## What to produce
Check every line of the entries below for the word "Adamatzky", and copy the ones that have it.

## Record extracts
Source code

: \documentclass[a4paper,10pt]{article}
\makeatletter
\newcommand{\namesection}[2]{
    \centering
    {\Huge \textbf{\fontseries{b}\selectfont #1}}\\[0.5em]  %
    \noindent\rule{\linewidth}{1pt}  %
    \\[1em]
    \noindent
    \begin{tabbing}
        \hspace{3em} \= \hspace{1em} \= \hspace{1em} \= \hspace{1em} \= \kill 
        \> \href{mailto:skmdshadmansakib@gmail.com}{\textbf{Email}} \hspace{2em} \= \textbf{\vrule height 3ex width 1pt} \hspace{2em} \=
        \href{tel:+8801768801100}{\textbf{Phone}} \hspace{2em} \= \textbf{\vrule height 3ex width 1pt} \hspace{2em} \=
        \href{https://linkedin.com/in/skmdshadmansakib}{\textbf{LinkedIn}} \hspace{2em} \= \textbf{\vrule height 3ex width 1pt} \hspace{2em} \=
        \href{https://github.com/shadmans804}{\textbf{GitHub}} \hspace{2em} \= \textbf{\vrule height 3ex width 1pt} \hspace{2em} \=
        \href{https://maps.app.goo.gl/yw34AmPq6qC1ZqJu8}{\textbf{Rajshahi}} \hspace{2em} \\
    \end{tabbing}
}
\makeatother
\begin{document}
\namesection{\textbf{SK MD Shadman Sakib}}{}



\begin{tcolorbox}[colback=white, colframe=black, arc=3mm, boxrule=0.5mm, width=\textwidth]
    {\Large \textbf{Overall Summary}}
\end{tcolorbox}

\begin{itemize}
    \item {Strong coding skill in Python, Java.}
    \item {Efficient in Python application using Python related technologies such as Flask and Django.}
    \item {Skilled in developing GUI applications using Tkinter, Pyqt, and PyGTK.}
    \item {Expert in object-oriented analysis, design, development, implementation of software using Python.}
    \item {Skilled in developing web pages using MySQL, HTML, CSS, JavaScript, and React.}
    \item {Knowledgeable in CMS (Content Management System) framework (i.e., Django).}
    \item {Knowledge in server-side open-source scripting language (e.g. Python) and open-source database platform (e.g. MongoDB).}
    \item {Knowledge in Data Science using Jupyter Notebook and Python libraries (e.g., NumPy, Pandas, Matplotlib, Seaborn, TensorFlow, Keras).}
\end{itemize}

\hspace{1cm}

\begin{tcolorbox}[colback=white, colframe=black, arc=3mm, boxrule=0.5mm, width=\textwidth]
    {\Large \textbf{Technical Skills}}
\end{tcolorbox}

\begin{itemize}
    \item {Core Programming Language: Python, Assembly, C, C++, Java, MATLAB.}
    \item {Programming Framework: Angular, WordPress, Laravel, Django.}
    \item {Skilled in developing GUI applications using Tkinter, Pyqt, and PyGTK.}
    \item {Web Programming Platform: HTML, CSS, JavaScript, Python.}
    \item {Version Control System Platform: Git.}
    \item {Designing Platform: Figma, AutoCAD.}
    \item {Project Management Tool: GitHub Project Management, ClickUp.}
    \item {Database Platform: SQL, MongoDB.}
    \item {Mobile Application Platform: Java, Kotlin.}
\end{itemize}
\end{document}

==

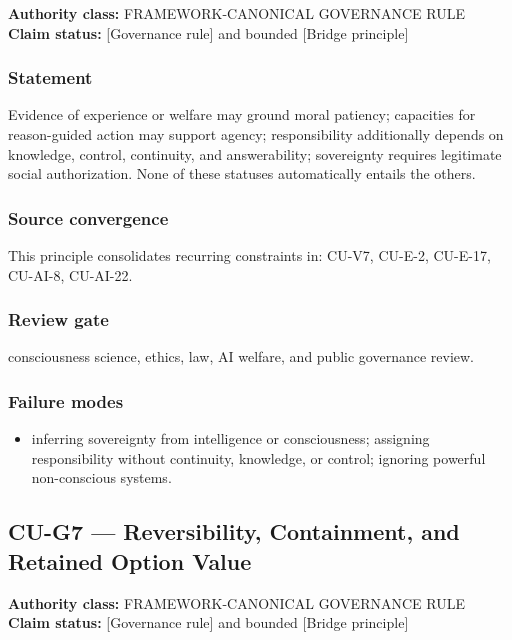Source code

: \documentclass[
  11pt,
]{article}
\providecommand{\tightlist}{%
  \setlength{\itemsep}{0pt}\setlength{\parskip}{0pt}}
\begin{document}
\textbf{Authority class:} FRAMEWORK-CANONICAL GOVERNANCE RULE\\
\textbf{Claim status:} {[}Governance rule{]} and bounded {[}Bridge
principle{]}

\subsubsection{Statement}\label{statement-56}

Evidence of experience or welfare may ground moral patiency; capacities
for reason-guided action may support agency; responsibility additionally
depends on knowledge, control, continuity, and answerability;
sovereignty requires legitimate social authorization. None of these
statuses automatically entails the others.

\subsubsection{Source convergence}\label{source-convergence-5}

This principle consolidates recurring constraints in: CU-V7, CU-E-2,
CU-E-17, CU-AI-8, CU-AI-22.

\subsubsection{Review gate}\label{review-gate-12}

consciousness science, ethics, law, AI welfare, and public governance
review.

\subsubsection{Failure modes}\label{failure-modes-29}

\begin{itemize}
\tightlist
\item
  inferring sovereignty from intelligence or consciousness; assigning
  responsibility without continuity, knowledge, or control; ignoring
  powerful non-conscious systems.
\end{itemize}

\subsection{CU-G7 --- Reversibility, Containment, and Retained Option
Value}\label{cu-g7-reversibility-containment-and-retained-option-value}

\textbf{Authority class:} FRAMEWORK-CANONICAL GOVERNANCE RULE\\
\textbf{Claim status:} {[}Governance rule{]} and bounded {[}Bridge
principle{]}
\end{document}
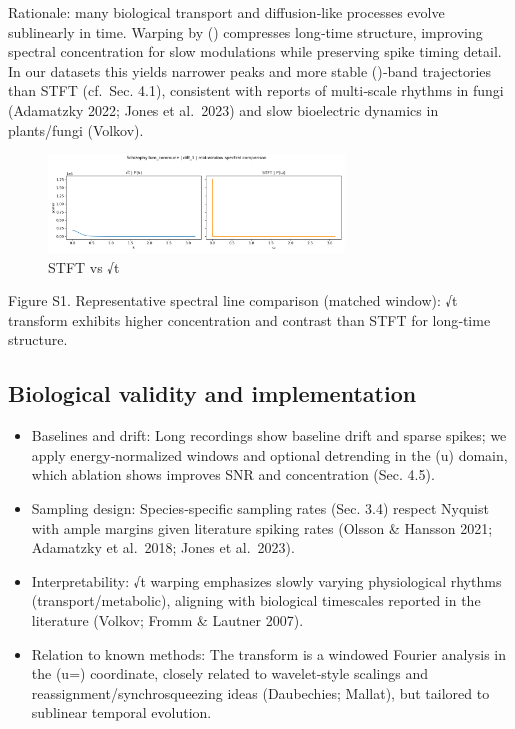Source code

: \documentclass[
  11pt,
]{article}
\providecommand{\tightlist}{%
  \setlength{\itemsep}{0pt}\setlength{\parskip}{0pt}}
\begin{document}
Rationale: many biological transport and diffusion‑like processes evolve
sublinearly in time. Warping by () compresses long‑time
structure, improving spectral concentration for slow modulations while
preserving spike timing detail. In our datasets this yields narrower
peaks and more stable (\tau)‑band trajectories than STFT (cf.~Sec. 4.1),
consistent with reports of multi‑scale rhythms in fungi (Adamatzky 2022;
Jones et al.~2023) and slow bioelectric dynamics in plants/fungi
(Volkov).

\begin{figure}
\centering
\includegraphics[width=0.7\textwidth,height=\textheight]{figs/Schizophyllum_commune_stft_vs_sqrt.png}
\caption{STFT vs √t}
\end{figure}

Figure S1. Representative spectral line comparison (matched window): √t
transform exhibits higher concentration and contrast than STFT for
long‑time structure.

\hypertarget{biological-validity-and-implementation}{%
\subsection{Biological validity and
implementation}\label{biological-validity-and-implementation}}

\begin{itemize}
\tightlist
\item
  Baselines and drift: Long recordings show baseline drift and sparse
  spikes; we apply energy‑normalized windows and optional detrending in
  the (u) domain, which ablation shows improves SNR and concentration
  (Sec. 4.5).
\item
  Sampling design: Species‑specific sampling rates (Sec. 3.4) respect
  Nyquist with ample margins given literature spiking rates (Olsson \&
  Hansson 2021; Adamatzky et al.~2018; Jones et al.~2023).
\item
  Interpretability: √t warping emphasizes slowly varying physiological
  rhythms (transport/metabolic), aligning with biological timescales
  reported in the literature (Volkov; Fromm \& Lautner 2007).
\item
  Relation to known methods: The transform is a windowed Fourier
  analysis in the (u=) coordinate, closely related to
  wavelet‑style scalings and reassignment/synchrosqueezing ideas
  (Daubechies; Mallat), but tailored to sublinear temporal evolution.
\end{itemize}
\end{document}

## Solved problem
consistent with reports of multi‑scale rhythms in fungi (Adamatzky 2022;
  Hansson 2021; Adamatzky et al.~2018; Jones et al.~2023).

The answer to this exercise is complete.